In the ultracompetitive drug development industry, life science companies continually seek ways to improve the brutal path of bringing a new drug to market.
With the average cost of bringing a new drug to market tallied in billions, and the percentage of experimental drugs successfully gaining regulatory approval hovering in single digits, it’s no wonder why there is a relentless search for an edge.
Companies desperately need better tools and methods to reduce the innovation gap in drug development. One area showing increasing promise to curtail development timelines and increase the odds of bringing new treatments to market involves digital data mining.
The advent of artificial intelligence (AI), advanced machine learning (ML) and natural language processing (NLP), supported by the dramatic expansion of computing power and cloud storage capabilities, gives life sciences organizations the ability to extract meaningful information from massive amounts of real-world healthcare data.
This new frontier makes the vast realm of real-life patient experiences available to examination, in ways that haven’t previously been feasible. As a result, life science companies now have the ability to approach clinical trials with the benefit of data-driven planning and decision making.
The Value of RWD
Real-World Data (RWD) refers to data collected outside of controlled experimental settings (e.g., clinical trials)—data derived from actual patient experiences, everyday medical practice, and real-life situations. RWD encompasses an array of information from disparate sources, including medical claims, electronic health records (EHRs), imagery, and wearable devices.
Real-life health information captured outside the confines of traditional clinical trials offers a raw, unfiltered view of how patients experience diseases and respond to treatments.
Historically, however, it’s been impractical to glean insights from RWD because much of it is unstructured—the data lacks the consistent formatting or structure to be easily queryable. For example, clinician notes in EHRs contain invaluable details of patient care over time, yet the variance in terminology and how notes are recorded has made analysis infeasible.
AI-powered techniques change that equation. Now, with the help of sophisticated ML and NLP tools models, skilled teams of multidisciplinary medical professionals and data scientists can manipulate vast troves of unstructured data into resources that can be analyzed.
From Many, One
RWD provides a longitudinal perspective on diseases that evolve over years or decades. From the jumbled array of countless individual experiences, researchers can glean insight: From many patient journeys, one step forward for research.
While not a panacea, RWD acts as a catalyst, providing insights needed to empower business intelligence, process optimization and efficient resource allocation. Only by removing the blinders, inherently created by the environment of disparate EHR systems and data silos for capturing and storing patient information, can we see the possibilities.
Analyzing long-term patterns in how patients respond to treatments or how their health needs change over time can shape clinical trials that better align with the actual trajectory of chronic illnesses.
Data Driven Trials
RWD illuminates gaps in current treatment options. If patients switch therapies frequently or experience common side effects, it suggests that better treatment options are needed. Clinical trials have limited ability to detect rare side effects. Large-scale RWD can reveal patterns that might emerge slowly or only affect a small percentage of patients.
Proactively monitoring RWD allows for identifying potential issues early and modifying ongoing trials to investigate safety concerns.

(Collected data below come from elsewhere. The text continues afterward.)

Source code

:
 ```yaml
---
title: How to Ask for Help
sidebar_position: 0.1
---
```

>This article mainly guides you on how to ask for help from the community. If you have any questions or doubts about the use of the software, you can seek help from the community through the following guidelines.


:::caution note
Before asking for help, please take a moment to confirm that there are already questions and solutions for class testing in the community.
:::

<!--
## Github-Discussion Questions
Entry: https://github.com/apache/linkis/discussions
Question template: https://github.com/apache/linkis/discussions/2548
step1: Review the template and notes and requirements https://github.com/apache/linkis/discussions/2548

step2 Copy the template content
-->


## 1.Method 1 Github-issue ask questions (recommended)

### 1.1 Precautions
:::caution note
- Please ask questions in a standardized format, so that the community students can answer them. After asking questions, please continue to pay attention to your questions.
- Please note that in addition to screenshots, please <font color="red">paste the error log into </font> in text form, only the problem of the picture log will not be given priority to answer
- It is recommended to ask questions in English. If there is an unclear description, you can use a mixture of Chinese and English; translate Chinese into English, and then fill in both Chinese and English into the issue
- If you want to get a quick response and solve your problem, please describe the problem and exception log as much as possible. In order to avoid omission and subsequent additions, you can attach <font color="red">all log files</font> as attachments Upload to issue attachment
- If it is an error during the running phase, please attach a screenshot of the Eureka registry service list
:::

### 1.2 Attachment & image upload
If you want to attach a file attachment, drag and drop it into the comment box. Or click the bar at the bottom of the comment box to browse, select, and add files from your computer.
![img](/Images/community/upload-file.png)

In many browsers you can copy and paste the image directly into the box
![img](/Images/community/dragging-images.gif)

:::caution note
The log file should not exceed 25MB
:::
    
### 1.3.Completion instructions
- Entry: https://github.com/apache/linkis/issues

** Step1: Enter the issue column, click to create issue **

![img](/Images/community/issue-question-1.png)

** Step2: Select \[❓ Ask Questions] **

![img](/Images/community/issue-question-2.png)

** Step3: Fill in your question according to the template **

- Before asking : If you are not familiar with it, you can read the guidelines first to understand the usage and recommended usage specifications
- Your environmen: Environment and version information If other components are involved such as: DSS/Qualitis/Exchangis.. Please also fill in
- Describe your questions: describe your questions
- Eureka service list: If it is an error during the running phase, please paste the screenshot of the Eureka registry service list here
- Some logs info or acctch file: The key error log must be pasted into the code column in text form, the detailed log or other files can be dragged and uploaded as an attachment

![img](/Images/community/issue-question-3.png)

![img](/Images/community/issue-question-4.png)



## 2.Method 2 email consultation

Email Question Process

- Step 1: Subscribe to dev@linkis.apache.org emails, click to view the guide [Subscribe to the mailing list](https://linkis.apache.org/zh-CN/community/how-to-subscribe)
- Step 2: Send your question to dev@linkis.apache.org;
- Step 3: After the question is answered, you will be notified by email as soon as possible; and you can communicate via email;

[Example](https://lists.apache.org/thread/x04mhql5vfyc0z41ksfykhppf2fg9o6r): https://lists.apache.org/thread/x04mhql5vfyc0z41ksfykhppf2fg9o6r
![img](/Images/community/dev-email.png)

This paradigm shift serves to improve collaboration among stakeholders and is pivotal to modernizing clinical trials and enabling a data-driven approach to decision-making.
Many clinical trials struggle to enroll patients, hindering meaningful results and delaying the delivery of therapies to patients. RWD can be used to evaluate trial-eligibility criteria, recruit potential participants, reduce dropout rates, and streamline recruitment. It increases efficiency leading to shorter timelines and improves patient access to research.
Data-driven trials informed by RWD start with a stronger foundation, potentially avoiding mismatched enrollment, unexpected side effects and costly delays that plague traditional trials.
Quality Data Matters
Key to the success of applying RWD to clinical research is access to rich, high-quality, curated datasets. Afterall, the outcome of any analysis is dependent on the validity of the underlying data.
For researchers, it’s important to have disease-indication specific datasets for given therapeutic areas. Targeted information—sourced from a variety of healthcare settings and data sources, and de-identified to protect privacy—enables researchers to gain an understanding of the nuances of real-life disease progression, the treatment of diverse patient populations, and results over extended periods.
Analyzing this de-identified patient pool can create real-world evidence (RWE) regarding the usage and potential benefits or risks of a medical therapy, and offer insights about efficacy, safety, and cost effectiveness different from those obtained during a randomized clinical trial (RCT).
The Power of Insight
RWD analysis removes knowledge gaps and underscores the collective power of individual experiences.
For clinical research, it can lead to a patient pool that better reflects the real world with inclusivity and precision that fuels the development of tailored treatments, ultimately leading to better health outcomes for all.
Aimed with RWE, sponsors have compelling and complementary data to augment RCTs, enabling them to accelerate the development of innovative treatment approaches, including discovering new indications for approved therapies.
In the quest to improve the efficiency of clinical research and drug discovery, the smart application of RWD is fast becoming a critical resource.